Героизация бытия непременно сопровождается его упрощением, каковое компенсируется совокупностью мистификационных символов.
Строгий и торжественный прием в организацию проходил на квартире Михаила Садо, выпускника восточного факультета ЛГУ, одного из первых, кого Огурцов и убедил и привлек. Он же, Михаил Садо, вышел на нас по слуху о моих "бердяевских" изысканиях. К тому времени в организации было чуть более десятка человек. Нам же было передано ощущение, что несть числа - аргумент не из последних в нашем решении вступить немедля... О сути и роли мистификационного фактора я еще поговорю позже, пока же лишь не поспешу его осуждать однозначно...

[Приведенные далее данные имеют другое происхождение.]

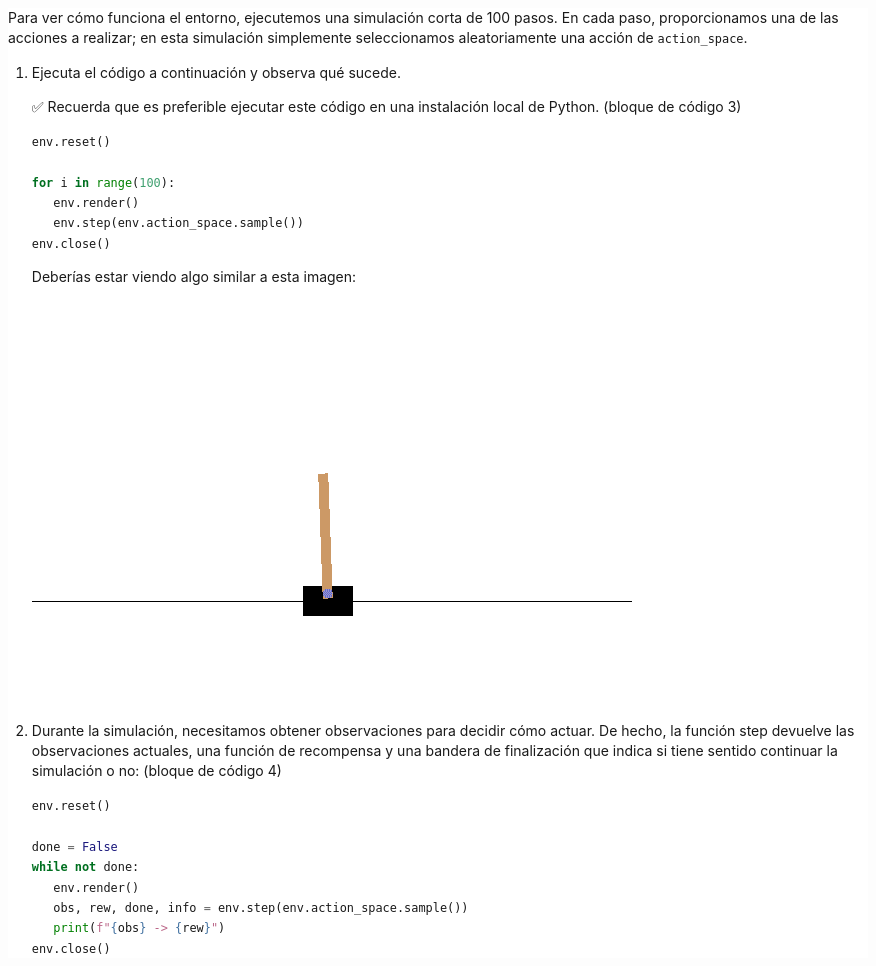 Para ver cómo funciona el entorno, ejecutemos una simulación corta de 100 pasos. En cada paso, proporcionamos una de las acciones a realizar; en esta simulación simplemente seleccionamos aleatoriamente una acción de `action_space`.

1. Ejecuta el código a continuación y observa qué sucede.

    ✅ Recuerda que es preferible ejecutar este código en una instalación local de Python. (bloque de código 3)

    ```python
    env.reset()
    
    for i in range(100):
       env.render()
       env.step(env.action_space.sample())
    env.close()
    ```

    Deberías estar viendo algo similar a esta imagen:

    ![CartPole sin equilibrio](../../../../8-Reinforcement/2-Gym/images/cartpole-nobalance.gif)

1. Durante la simulación, necesitamos obtener observaciones para decidir cómo actuar. De hecho, la función step devuelve las observaciones actuales, una función de recompensa y una bandera de finalización que indica si tiene sentido continuar la simulación o no: (bloque de código 4)

    ```python
    env.reset()
    
    done = False
    while not done:
       env.render()
       obs, rew, done, info = env.step(env.action_space.sample())
       print(f"{obs} -> {rew}")
    env.close()
    ```
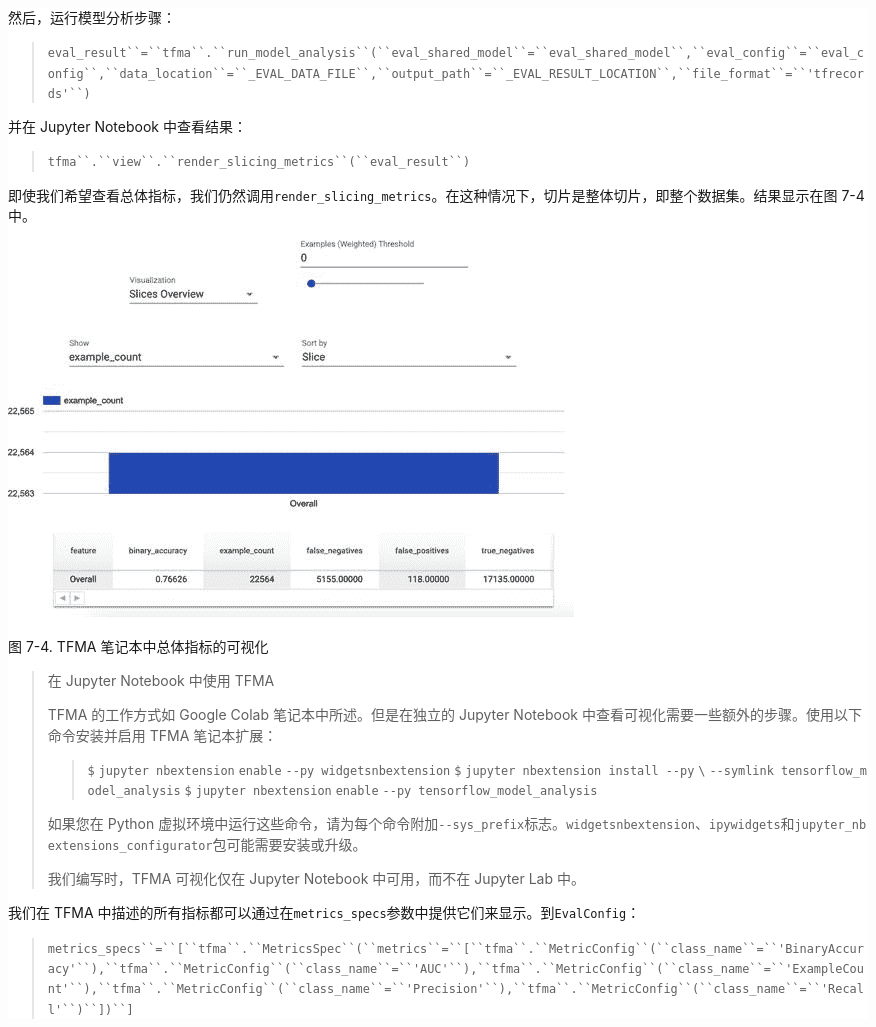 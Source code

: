然后，运行模型分析步骤：

> `eval_result``=``tfma``.``run_model_analysis``(``eval_shared_model``=``eval_shared_model``,``eval_config``=``eval_config``,``data_location``=``_EVAL_DATA_FILE``,``output_path``=``_EVAL_RESULT_LOCATION``,``file_format``=``'tfrecords'``)`

并在 Jupyter Notebook 中查看结果：

> `tfma``.``view``.``render_slicing_metrics``(``eval_result``)`

即使我们希望查看总体指标，我们仍然调用`render_slicing_metrics`。在这种情况下，切片是整体切片，即整个数据集。结果显示在图 7-4 中。

![](img/00034.jpg)

图 7-4\. TFMA 笔记本中总体指标的可视化

> 在 Jupyter Notebook 中使用 TFMA
> 
> TFMA 的工作方式如 Google Colab 笔记本中所述。但是在独立的 Jupyter Notebook 中查看可视化需要一些额外的步骤。使用以下命令安装并启用 TFMA 笔记本扩展：
> 
> > `$` `jupyter nbextension` `enable` `--py widgetsnbextension` `$` `jupyter nbextension install --py` `\` `--symlink tensorflow_model_analysis` `$` `jupyter nbextension` `enable` `--py tensorflow_model_analysis`
> > 
> 如果您在 Python 虚拟环境中运行这些命令，请为每个命令附加`--sys_prefix`标志。`widgetsnbextension`、`ipywidgets`和`jupyter_nbextensions_configurator`包可能需要安装或升级。
> 
> 我们编写时，TFMA 可视化仅在 Jupyter Notebook 中可用，而不在 Jupyter Lab 中。

我们在 TFMA 中描述的所有指标都可以通过在`metrics_specs`参数中提供它们来显示。到`EvalConfig`：

> `metrics_specs``=``[``tfma``.``MetricsSpec``(``metrics``=``[``tfma``.``MetricConfig``(``class_name``=``'BinaryAccuracy'``),``tfma``.``MetricConfig``(``class_name``=``'AUC'``),``tfma``.``MetricConfig``(``class_name``=``'ExampleCount'``),``tfma``.``MetricConfig``(``class_name``=``'Precision'``),``tfma``.``MetricConfig``(``class_name``=``'Recall'``)``])``]`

В специально полуосвещенной комнате, где все стены в книжных стеллажах, - четыре человека. Михаил Садо, бородатый ассириец, внешностью похожий на молодого Сталина, - он рекомендатель; ранее незнакомый нам Евгений, тоже из первых сподвижников Игоря Огурцова - он, собственно, принимающий, - и мы с другом. Нам даны тексты короткой присяги. Ознакомясь, мы глухо, но не без торжественности поочередно прочитываем тексты. На рукава пиджаков нам накалываются планки с изображением русского флага (триколора). Эти же планки на рукавах "принимателей". Рукопожатия, скупые поздравления и все.

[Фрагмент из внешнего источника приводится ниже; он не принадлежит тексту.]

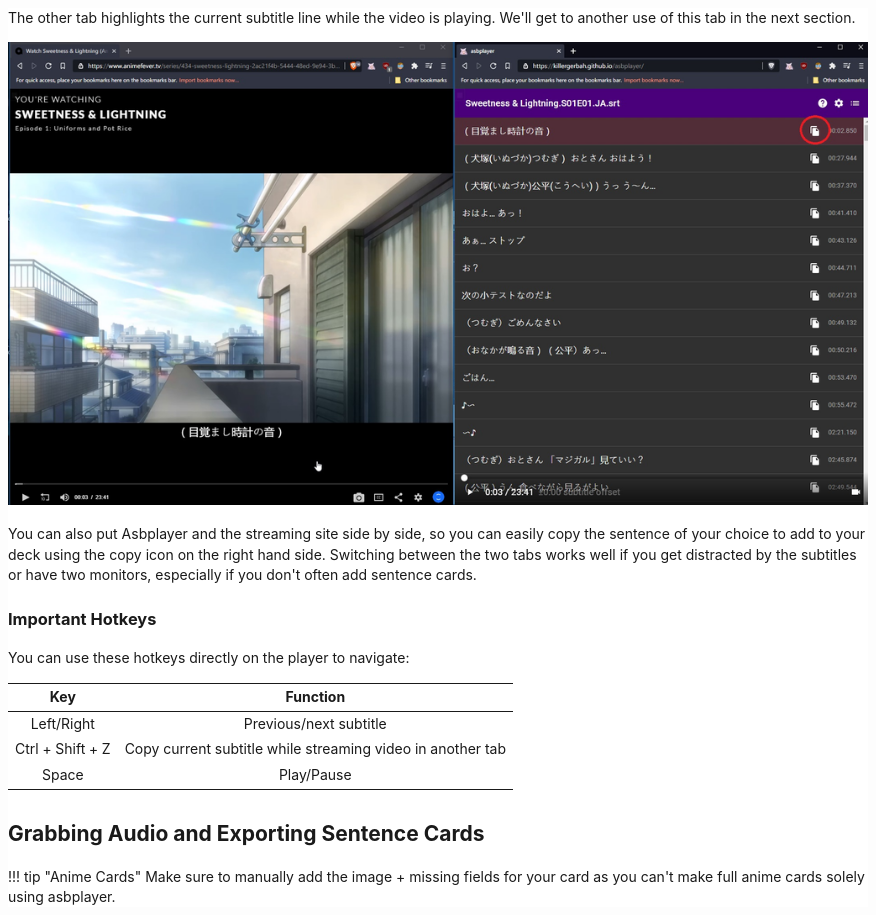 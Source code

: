The other tab highlights the current subtitle line while the video is playing. We'll get to another use of this tab in the next section. 

![Image](img/anime17.jpg)

You can also put Asbplayer and the streaming site side by side, so you can easily copy the sentence of your choice to add to your deck using the copy icon on the right hand side. Switching between the two tabs works well if you get distracted by the subtitles or have two monitors, especially if you don't often add sentence cards. 

### Important Hotkeys

You can use these hotkeys directly on the player to navigate:

|       Key        |                          Function                          |
| :--------------: | :--------------------------------------------------------: |
|    Left/Right    |                   Previous/next subtitle                   |
| Ctrl + Shift + Z | Copy current subtitle while streaming video in another tab |
|      Space       |                         Play/Pause                         |



## Grabbing Audio and Exporting Sentence Cards

!!! tip "Anime Cards"
     Make sure to manually add the image + missing fields for your card as you can't make full anime cards solely using asbplayer.
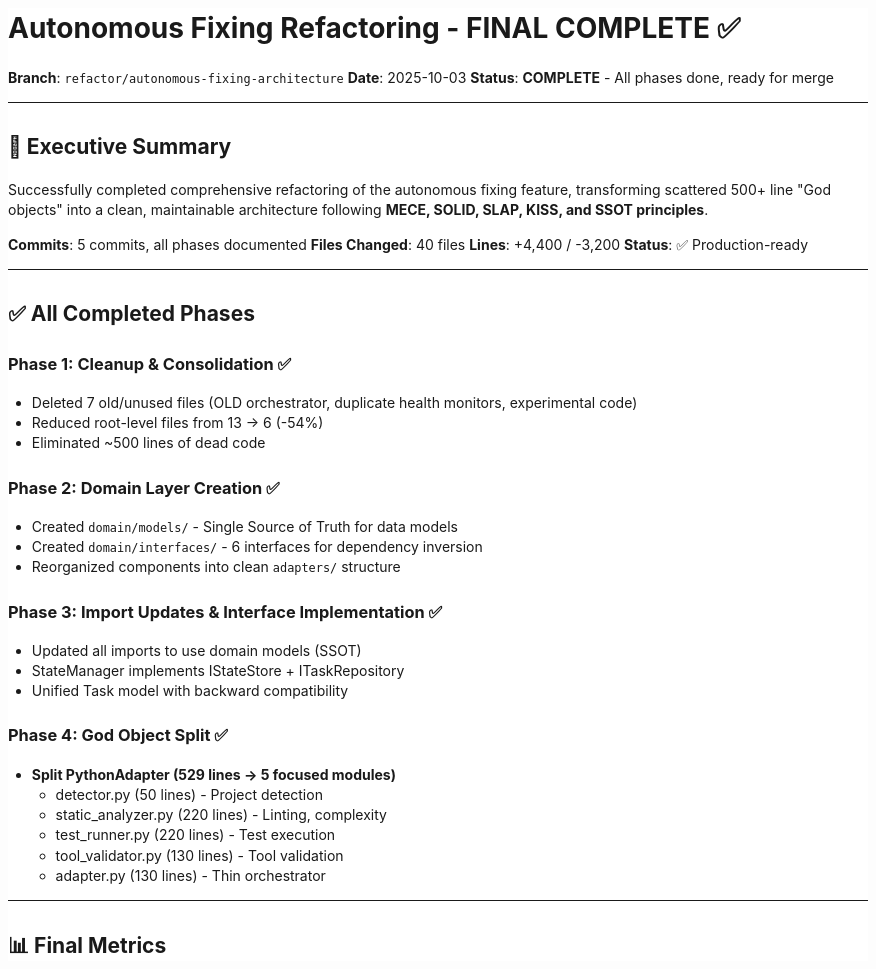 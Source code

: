 # Autonomous Fixing Refactoring - FINAL COMPLETE ✅

**Branch**: `refactor/autonomous-fixing-architecture`
**Date**: 2025-10-03
**Status**: **COMPLETE** - All phases done, ready for merge

---

## 🎉 Executive Summary

Successfully completed comprehensive refactoring of the autonomous fixing feature, transforming scattered 500+ line "God objects" into a clean, maintainable architecture following **MECE, SOLID, SLAP, KISS, and SSOT principles**.

**Commits**: 5 commits, all phases documented
**Files Changed**: 40 files
**Lines**: +4,400 / -3,200
**Status**: ✅ Production-ready

---

## ✅ All Completed Phases

### Phase 1: Cleanup & Consolidation ✅
- Deleted 7 old/unused files (OLD orchestrator, duplicate health monitors, experimental code)
- Reduced root-level files from 13 → 6 (-54%)
- Eliminated ~500 lines of dead code

### Phase 2: Domain Layer Creation ✅
- Created `domain/models/` - Single Source of Truth for data models
- Created `domain/interfaces/` - 6 interfaces for dependency inversion
- Reorganized components into clean `adapters/` structure

### Phase 3: Import Updates & Interface Implementation ✅
- Updated all imports to use domain models (SSOT)
- StateManager implements IStateStore + ITaskRepository
- Unified Task model with backward compatibility

### Phase 4: God Object Split ✅
- **Split PythonAdapter (529 lines → 5 focused modules)**
  - detector.py (50 lines) - Project detection
  - static_analyzer.py (220 lines) - Linting, complexity
  - test_runner.py (220 lines) - Test execution
  - tool_validator.py (130 lines) - Tool validation
  - adapter.py (130 lines) - Thin orchestrator

---

## 📊 Final Metrics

С этого момента мы с моим другом смертники, потому что согласны действовать по программе и уставу, но не верим в победу, мы не можем представить ее себе, эту самую победу, потому что, в отличие от петербургских мальчиков, у нас с Ивойловым за спиной тысячекилометровые пространства, которые мы пересекли, чтобы добраться до этого самого Питера, а в пространствах остались "великие стройки коммунизма" - Норильск, Братская ГЭС; за спиной нашего короткого, но впечатляющего жизненного опыта массы, миллионы масс, по нашему убеждению, совершенно не готовых ни к каким распадам-перепадам, и у каждого из нас небольшой, но впечатляющий опыт "общения" с "органами" и их невычислимым отрядом помощников-добровольцев охотников за карьерой, мы натыкались на них везде: в студенческой среде, в учительских коллективах, в бригадах "коммунистического труда"... Нам не выжить... Но и другой жизни мы тоже уже не хотим.
И потому вечером того же дня мы молча сидим друг против друга за небольшим столом, а на столе между нами бутылка красного вина. Водку мы презираем. Водка - символ национального разложения.
Мы полны тихой торжественной радости и грустных сомнений. Мы сомневаемся в возможности существования многочисленной подпольной организации в тотально контролируемом обществе. Мы не знаем, кто во главе организации. Мы допускаем, что он авантюрист типа Нечаева, что однажды мы получим приказ, каковой не посмеем не выполнить, и погибнем...
Наконец, нам, позавчерашним комсомольцам, далеко не все ясно относительно так называемой персоналистической собственности, должной прийти на смену собственности ничьей, но хотя бы по мнимости общенародной.
Но есть и нечто, в чем мы уверены: наклонный тупик перед пропастью... Туда медленно и неотвратимо сползает коммунистический бронепоезд, таща за собой в мертвой хватке сцеплений российскую государственность - тысячелетний исторический багаж, захваченный фанатами марксистского хилиазма.
Отодвинутая в нашем сознании за ряды десятилетий катастрофа обрушения нам тем не менее столь отчетливо зрима, что готовность воспрепятствовать во много сильнее сомнений. И потому, разлив по стаканам вино, мы поздравляем друг друга с принятыми решениями, а после повторных поздравлений тихо поем под мою гитару наши любимые сибирские песни:
Быстро, быстро донельзя
Дни пройдут, как часы...
Лягут длинные рельсы
От Москвы до Шанси...
До Шанси не добрались. Добрались до Мордовии. Но это потом... до "потом" были два года жизни, наполненные самым отчаянным и безрассудным смыслом. Такой полноты проживания дней я не знал ни до, ни после. Одновременно проживалось две жизни, и обе добросовестно. И обе, я бы сказал, "с перебором".